Cette situation ainsi créée qui à première lecture parait à l’avantage du pouvoir ne l’est point. Cette période pré électorale censée propice au réchauffement du climat social par l’incitation et l’intensification des revendications peut déboucher sur un chamboulement total contrôlé par n’importe qui.
Le comportement des nos dirigeants vis-à-vis de la classe syndicale, à qui ils ont ôté leur rôle de soupape de sécurité en cette période où le mouvement revendicatif sénégalais en général n’a jamais été aussi exposé à la manipulation, au lobbying et au débordement, n’est pas du tout rassurant.

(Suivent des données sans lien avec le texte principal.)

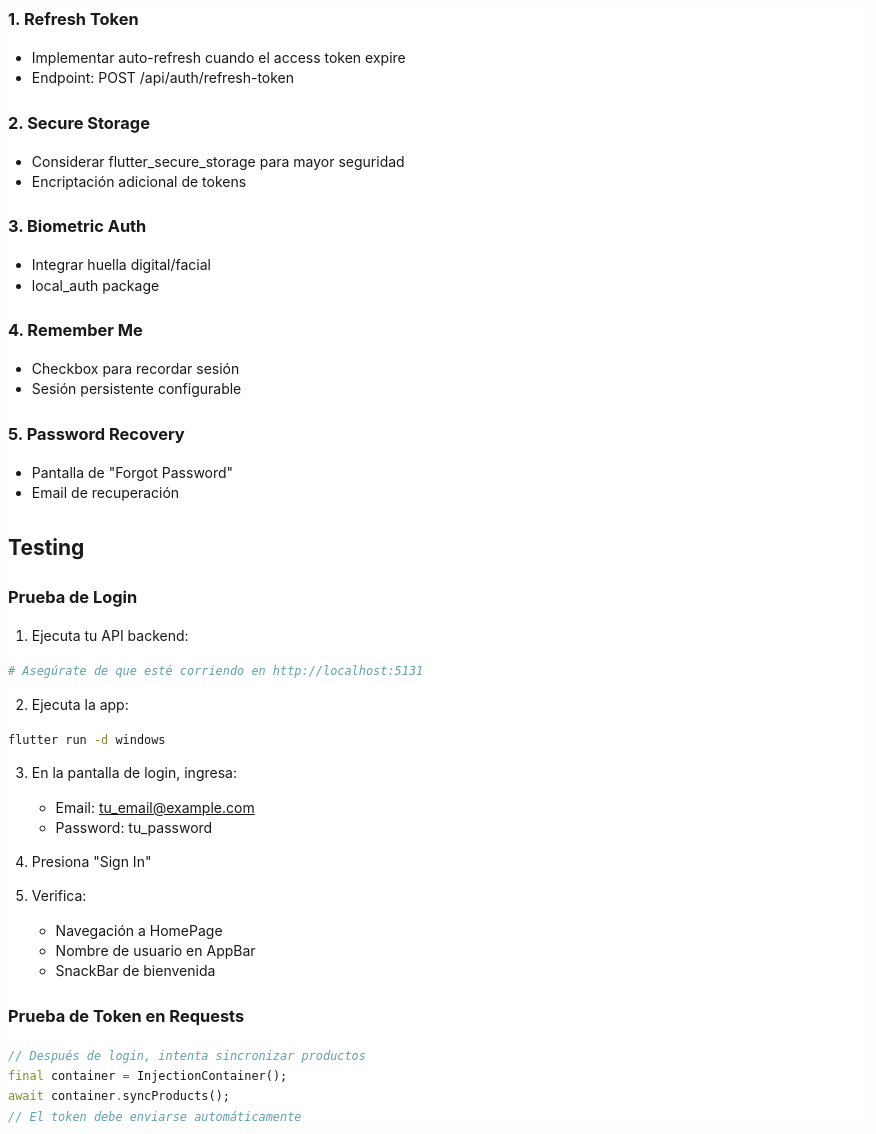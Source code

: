 ### 1. Refresh Token
- Implementar auto-refresh cuando el access token expire
- Endpoint: POST /api/auth/refresh-token

### 2. Secure Storage
- Considerar flutter_secure_storage para mayor seguridad
- Encriptación adicional de tokens

### 3. Biometric Auth
- Integrar huella digital/facial
- local_auth package

### 4. Remember Me
- Checkbox para recordar sesión
- Sesión persistente configurable

### 5. Password Recovery
- Pantalla de "Forgot Password"
- Email de recuperación

## Testing

### Prueba de Login

1. Ejecuta tu API backend:
```bash
# Asegúrate de que esté corriendo en http://localhost:5131
```

2. Ejecuta la app:
```bash
flutter run -d windows
```

3. En la pantalla de login, ingresa:
   - Email: tu_email@example.com
   - Password: tu_password

4. Presiona "Sign In"

5. Verifica:
   - Navegación a HomePage
   - Nombre de usuario en AppBar
   - SnackBar de bienvenida

### Prueba de Token en Requests

```dart
// Después de login, intenta sincronizar productos
final container = InjectionContainer();
await container.syncProducts();
// El token debe enviarse automáticamente
```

C’est sur le tempo des élections et de la dispersion des forces syndicales que le pouvoir joue pour retarder la recomposition et/ou la reconstitution des forces syndicales. Le franc jeu aurait été de créer les conditions d’un climat social apaisé propice à des négociations de pacte de stabilité sociale et de croissance économique.

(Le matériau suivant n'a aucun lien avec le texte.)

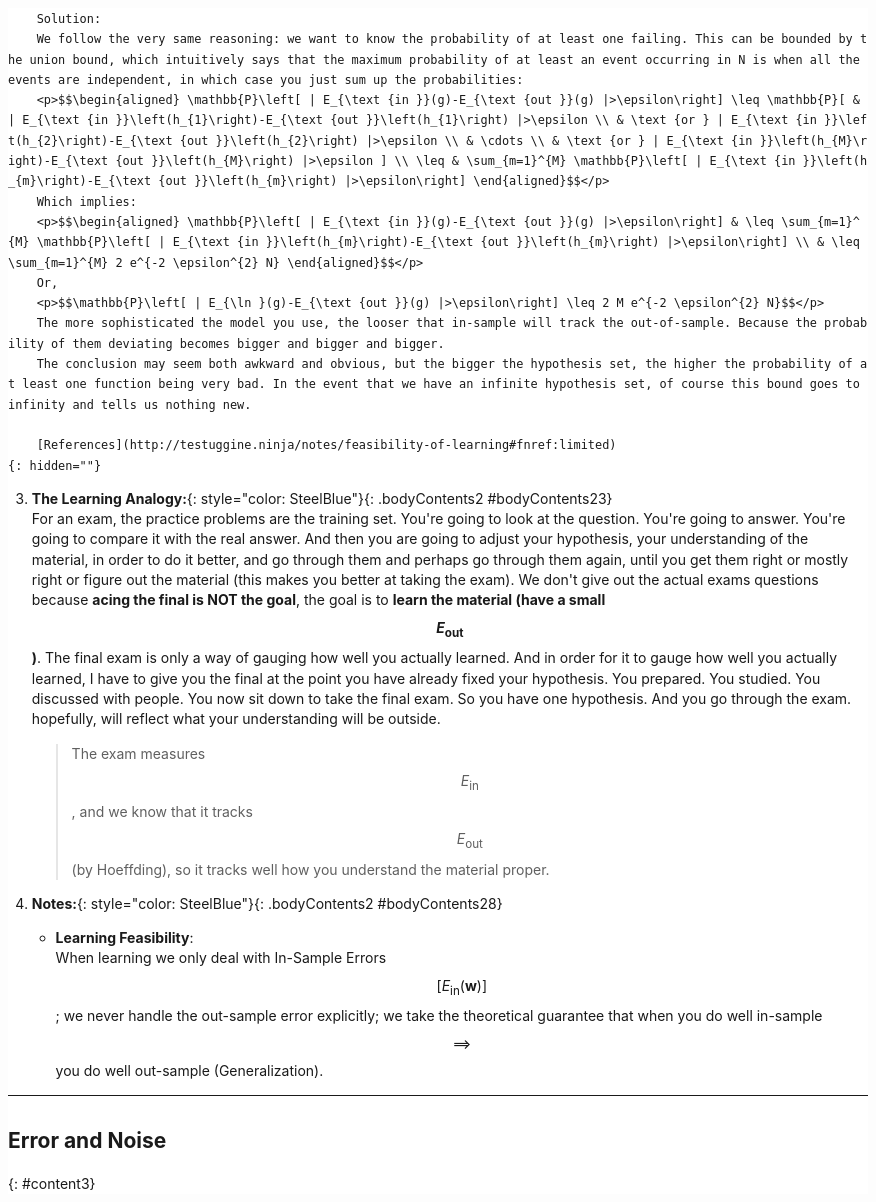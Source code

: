         Solution:  
        We follow the very same reasoning: we want to know the probability of at least one failing. This can be bounded by the union bound, which intuitively says that the maximum probability of at least an event occurring in N is when all the events are independent, in which case you just sum up the probabilities:  
        <p>$$\begin{aligned} \mathbb{P}\left[ | E_{\text {in }}(g)-E_{\text {out }}(g) |>\epsilon\right] \leq \mathbb{P}[ & | E_{\text {in }}\left(h_{1}\right)-E_{\text {out }}\left(h_{1}\right) |>\epsilon \\ & \text {or } | E_{\text {in }}\left(h_{2}\right)-E_{\text {out }}\left(h_{2}\right) |>\epsilon \\ & \cdots \\ & \text {or } | E_{\text {in }}\left(h_{M}\right)-E_{\text {out }}\left(h_{M}\right) |>\epsilon ] \\ \leq & \sum_{m=1}^{M} \mathbb{P}\left[ | E_{\text {in }}\left(h_{m}\right)-E_{\text {out }}\left(h_{m}\right) |>\epsilon\right] \end{aligned}$$</p>  
        Which implies:  
        <p>$$\begin{aligned} \mathbb{P}\left[ | E_{\text {in }}(g)-E_{\text {out }}(g) |>\epsilon\right] & \leq \sum_{m=1}^{M} \mathbb{P}\left[ | E_{\text {in }}\left(h_{m}\right)-E_{\text {out }}\left(h_{m}\right) |>\epsilon\right] \\ & \leq \sum_{m=1}^{M} 2 e^{-2 \epsilon^{2} N} \end{aligned}$$</p>   
        Or,  
        <p>$$\mathbb{P}\left[ | E_{\ln }(g)-E_{\text {out }}(g) |>\epsilon\right] \leq 2 M e^{-2 \epsilon^{2} N}$$</p>  
        The more sophisticated the model you use, the looser that in-sample will track the out-of-sample. Because the probability of them deviating becomes bigger and bigger and bigger.  
        The conclusion may seem both awkward and obvious, but the bigger the hypothesis set, the higher the probability of at least one function being very bad. In the event that we have an infinite hypothesis set, of course this bound goes to infinity and tells us nothing new.  

        [References](http://testuggine.ninja/notes/feasibility-of-learning#fnref:limited)
    {: hidden=""}


3. **The Learning Analogy:**{: style="color: SteelBlue"}{: .bodyContents2 #bodyContents23}  
    For an exam, the practice problems are the training set. You're going to look at the question. You're going to answer. You're going to compare it with the real answer. And then you are going to adjust your hypothesis, your understanding of the material, in order to do it better, and go through them and perhaps go through them again, until you get them right or mostly right or figure out the material (this makes you better at taking the exam).
    We don't give out the actual exams questions because __acing the final is NOT the goal__, the goal is to __learn the material (have a small $$E_{\text{out}}$$)__. The final exam is only a way of gauging how well you actually learned. And in order for it to gauge how well you actually learned, I have to give you the final at the point you have already fixed your hypothesis. You prepared. You studied. You discussed with people. You now sit down to take the final exam. So you have one hypothesis. And you go through the exam. hopefully, will reflect what your understanding will be outside.  
    > The exam measures $$E_{\text{in}}$$, and we know that it tracks $$E_{\text{out}}$$ (by Hoeffding), so it tracks well how you understand the material proper.  




8. **Notes:**{: style="color: SteelBlue"}{: .bodyContents2 #bodyContents28}  
    * __Learning Feasibility__:  
        When learning we only deal with In-Sample Errors $$[E_{\text{in}}(\mathbf{w})]$$; we never handle the out-sample error explicitly; we take the theoretical guarantee that when you do well in-sample $$\implies$$ you do well out-sample (Generalization).  

***

## Error and Noise
{: #content3}


[^1]: [Reference: Equivalence of Generalized-LS and MLE in Exponential Family](https://www.researchgate.net/publication/254284684_The_Equivalence_of_Generalized_Least_Squares_and_Maximum_Likelihood_Estimates_in_the_Exponential_Family)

L’analyse des types de revendications qui sont de plus en plus agitées par les masses laborieuses et de leur ordre prioritaire révèle que la situation qui caractérise actuellement les relations professionnelles est identique à celle des années de fin de règne du régime socialiste.
1. les revendications qui se mènent le plus et qui agitent fortement le champ social sont des revendications de « restitution » : c’est à dire de droit acquis et/ou de manque de respect à des engagements pris dans les accords signés 2. Les revendications de « conquête » devenues de plus en plus rares sont actuellement reléguées au second plan. Pourtant cette deuxième catégorie de revendication qui renferme des indicateurs de stabilité et de progrès social est plus rassurante à tout point de vue.
C’est dommage que ce signal fort que le pourvoir devrait décoder ne l’ait pas été, et que les partenaires, dotés de capacités d’analyse pour décrypter toute situation syndicale et qui se font le devoir d’apporter leur contribution pour aider à prendre les bonnes décisions dans le seul but de satisfaire la demande sociale, ne soient pas écoutés.
Le pouvoir doit comprendre que les revendications de « restitution » se mènent avec plus d’intensité, de vigueur, d’engagement et de conviction, parce qu’ayant des liens directs avec la condition et la dignité humaine. Pascal ne disait-il pas que : « la seule dignité de l’homme est la révolte tenace contre sa condition »
Les revendications de « restitution » de droits acquis ont relégué celles des « conquêtes » au second plan et c’est là le danger, car les revendications de « conquête » participent au progrès social et à l’amélioration des conditions de vie, aidant ainsi le pouvoir à se maintenir le plus longtemps possible.
Les revendications de « restitution » qui appellent à la confrontation et au réchauffement du climat social occasionnent des drames dans les foyers, engrangent plus d’émotion et de sympathie populaire. C’est tout le contraire des revendications de « conquêtes » qui appellent à la négociation, la pacification des relations professionnelles, l’apaisement du climat social, condition sine qua non du développement économique et social.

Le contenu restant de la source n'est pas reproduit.